Il ne s’agit pas un théâtre de la révolte mais plutôt d’un théâtre de la perte d’identité. Nous ne sommes pas contre le système, en dehors, nous sommes tous dedans.
Je souhaite montrer ce « réel », et pour cela, il faut confronter les gens à une étrangeté. L’inquiétante étrangeté (en allemand unheimliche, qui est l’angoisse face aux choses connues et familières) nous décale du réel. Ce qui m’intéresse c’est de « rendre énigmatique ce qui nous est connu ». C’est l’objet du travail du photographe Gregory Crewdson qui dépeint le réel avec des choses infimes, des personnages habités, éclairés par une lumière très particulière. Sans le copier, ce travail est une inspiration pour moi.

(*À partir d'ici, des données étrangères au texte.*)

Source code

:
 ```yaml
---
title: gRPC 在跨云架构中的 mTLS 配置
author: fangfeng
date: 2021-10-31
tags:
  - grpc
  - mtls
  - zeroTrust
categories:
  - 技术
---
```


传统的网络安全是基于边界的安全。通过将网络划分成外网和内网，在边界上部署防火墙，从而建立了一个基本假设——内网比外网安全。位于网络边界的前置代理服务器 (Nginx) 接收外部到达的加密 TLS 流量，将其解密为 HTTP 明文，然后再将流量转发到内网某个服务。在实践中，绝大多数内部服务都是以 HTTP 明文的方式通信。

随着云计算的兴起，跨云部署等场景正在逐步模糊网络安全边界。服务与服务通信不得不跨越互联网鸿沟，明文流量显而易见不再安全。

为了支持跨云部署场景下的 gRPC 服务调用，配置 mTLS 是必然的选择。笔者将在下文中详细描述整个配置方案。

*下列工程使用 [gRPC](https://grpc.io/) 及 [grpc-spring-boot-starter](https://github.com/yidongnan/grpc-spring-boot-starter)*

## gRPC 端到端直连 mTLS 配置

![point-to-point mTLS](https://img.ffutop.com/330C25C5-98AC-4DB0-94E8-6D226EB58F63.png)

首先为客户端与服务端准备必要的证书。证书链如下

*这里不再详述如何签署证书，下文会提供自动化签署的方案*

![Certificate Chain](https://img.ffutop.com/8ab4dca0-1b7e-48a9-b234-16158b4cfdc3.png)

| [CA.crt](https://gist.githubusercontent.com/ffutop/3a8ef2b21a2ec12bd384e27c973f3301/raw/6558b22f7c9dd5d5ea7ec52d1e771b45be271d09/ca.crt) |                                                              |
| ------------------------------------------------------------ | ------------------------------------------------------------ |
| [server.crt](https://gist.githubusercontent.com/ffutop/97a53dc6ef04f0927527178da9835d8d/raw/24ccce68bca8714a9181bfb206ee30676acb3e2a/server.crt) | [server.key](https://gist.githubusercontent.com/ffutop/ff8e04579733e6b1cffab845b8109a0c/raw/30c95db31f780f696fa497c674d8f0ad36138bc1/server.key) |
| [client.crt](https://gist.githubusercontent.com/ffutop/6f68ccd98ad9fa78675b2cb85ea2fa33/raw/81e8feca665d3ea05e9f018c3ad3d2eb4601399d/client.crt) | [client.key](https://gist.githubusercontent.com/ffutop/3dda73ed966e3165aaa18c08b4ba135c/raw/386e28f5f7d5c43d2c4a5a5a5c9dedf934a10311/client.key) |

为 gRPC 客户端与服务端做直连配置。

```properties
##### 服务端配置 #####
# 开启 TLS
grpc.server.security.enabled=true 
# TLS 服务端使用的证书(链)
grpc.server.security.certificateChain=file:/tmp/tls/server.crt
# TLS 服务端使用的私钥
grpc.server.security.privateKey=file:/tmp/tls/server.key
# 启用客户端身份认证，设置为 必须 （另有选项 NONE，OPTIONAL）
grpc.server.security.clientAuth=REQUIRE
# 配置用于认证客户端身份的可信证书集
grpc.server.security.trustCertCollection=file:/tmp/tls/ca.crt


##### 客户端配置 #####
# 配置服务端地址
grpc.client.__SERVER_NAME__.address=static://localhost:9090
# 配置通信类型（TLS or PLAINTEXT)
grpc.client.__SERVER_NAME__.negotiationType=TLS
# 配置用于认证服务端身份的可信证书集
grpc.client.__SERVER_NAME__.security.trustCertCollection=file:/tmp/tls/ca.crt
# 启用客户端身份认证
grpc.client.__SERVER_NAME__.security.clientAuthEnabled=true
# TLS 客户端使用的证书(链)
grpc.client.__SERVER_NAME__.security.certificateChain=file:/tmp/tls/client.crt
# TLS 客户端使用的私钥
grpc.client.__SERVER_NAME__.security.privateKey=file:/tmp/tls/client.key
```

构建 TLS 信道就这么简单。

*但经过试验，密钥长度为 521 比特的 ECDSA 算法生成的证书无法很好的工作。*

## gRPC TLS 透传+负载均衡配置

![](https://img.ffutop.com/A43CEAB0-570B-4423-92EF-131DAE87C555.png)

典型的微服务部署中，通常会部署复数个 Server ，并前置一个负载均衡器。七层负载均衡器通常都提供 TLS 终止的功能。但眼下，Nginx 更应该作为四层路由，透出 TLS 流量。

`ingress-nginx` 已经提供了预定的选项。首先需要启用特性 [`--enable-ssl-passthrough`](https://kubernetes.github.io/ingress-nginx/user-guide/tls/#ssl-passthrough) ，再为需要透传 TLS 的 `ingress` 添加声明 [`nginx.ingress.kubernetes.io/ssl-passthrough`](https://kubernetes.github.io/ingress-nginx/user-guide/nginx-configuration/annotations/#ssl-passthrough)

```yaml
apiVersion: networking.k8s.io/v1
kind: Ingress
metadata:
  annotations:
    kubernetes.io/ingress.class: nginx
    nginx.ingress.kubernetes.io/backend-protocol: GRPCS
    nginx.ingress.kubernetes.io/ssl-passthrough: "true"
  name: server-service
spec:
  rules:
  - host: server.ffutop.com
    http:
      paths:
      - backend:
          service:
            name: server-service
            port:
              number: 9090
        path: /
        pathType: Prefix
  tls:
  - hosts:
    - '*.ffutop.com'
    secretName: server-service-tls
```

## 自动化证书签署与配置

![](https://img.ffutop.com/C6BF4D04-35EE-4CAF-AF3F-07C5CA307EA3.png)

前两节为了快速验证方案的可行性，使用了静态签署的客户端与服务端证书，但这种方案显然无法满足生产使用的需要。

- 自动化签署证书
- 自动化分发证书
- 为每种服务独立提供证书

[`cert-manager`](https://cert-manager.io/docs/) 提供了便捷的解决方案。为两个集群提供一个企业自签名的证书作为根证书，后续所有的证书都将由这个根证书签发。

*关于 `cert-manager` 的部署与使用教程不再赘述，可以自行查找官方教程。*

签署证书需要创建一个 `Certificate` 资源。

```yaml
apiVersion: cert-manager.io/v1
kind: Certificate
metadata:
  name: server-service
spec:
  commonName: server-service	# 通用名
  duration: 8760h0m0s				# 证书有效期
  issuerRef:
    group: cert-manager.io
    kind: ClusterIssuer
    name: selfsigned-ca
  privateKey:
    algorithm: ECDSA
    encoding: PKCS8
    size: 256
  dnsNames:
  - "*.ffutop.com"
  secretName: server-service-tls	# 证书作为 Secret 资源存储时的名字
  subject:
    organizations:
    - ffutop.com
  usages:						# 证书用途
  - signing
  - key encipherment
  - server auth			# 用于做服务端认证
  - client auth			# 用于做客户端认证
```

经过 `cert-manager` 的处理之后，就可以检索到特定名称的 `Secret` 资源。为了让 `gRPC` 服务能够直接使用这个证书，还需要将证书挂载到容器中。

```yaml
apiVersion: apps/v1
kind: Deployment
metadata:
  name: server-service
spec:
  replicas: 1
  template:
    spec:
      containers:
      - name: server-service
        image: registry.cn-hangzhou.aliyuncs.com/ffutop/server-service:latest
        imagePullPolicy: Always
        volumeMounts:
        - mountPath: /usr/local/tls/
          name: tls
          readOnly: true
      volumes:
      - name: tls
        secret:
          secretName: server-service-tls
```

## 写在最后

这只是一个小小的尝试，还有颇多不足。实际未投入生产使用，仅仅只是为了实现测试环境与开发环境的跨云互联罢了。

De l’écriture dramatique au travail de plateau, je m’appuie sur une phrase de Falk Richter « Le théâtre offre l’occasion d’aiguiser sa perception sur l’état du monde » ou comment mettre le spectateur en position de regard critique ? En fait, plus on cache, plus on a envie de voir, et plus le spectateur est intéressé. Pour cela, il faut renforcer le 4ème mur, créer un dispositif de proximité : « vous êtes dehors, et vous avez l’impression d’être dedans », au même titre que dans « Fenêtre sur cour » d’Alfred Hitchcock. Nous avons créé une boîte fermée et vitrée avec 2 baies, représentant un intérieur d’appartement. Les acteurs sont dans cette boîte. A partir de là, nous avons travaillé à transformer le réel à partir de 4 éléments :


1. D’abord le travail sur la lumière : nous passerons d’une lumière blanche d’appartement, « l’espace immaculé de la perfection » à l’incandescence, à une sur- exposition.
2. Modifier la perception de l’espace et de la profondeur de champ : Faire apparaître/disparaître des ouvertures au lointain. Le plasticien Albrecht réalise un travail similaire sur de petites maquettes.
3. Travail important sur le son : La parole des comédiens est diffusée en dehors de la boîte. A l’extérieur, les sons de la nature (bruit des vagues) se mélangent avec des sons fictionnels. Comment passer de l’intérieur à l’extérieur ? Ce travail permet de dessiner un univers particulier, d’angoisse et accompagne la tension qui s’accumule durant la pièce.
4. La pièce n’est en fait qu’une seule scène d’1h15, c’est un mouvement continu où l’on change fréquemment de sujet, mais sans que l’on s’en rende compte. C’est une pièce très dense et efficace : une overdose.


Etat d’Urgence est une pièce faite pour les acteurs. Ils sont au centre du travail de création et je m’intéresserai tout particulièrement à faire entendre par un jeu guidé et serré des acteurs, cette déshumanisation qui nous guette. Ces cités protégées condensent l’état du monde d’aujourd’hui.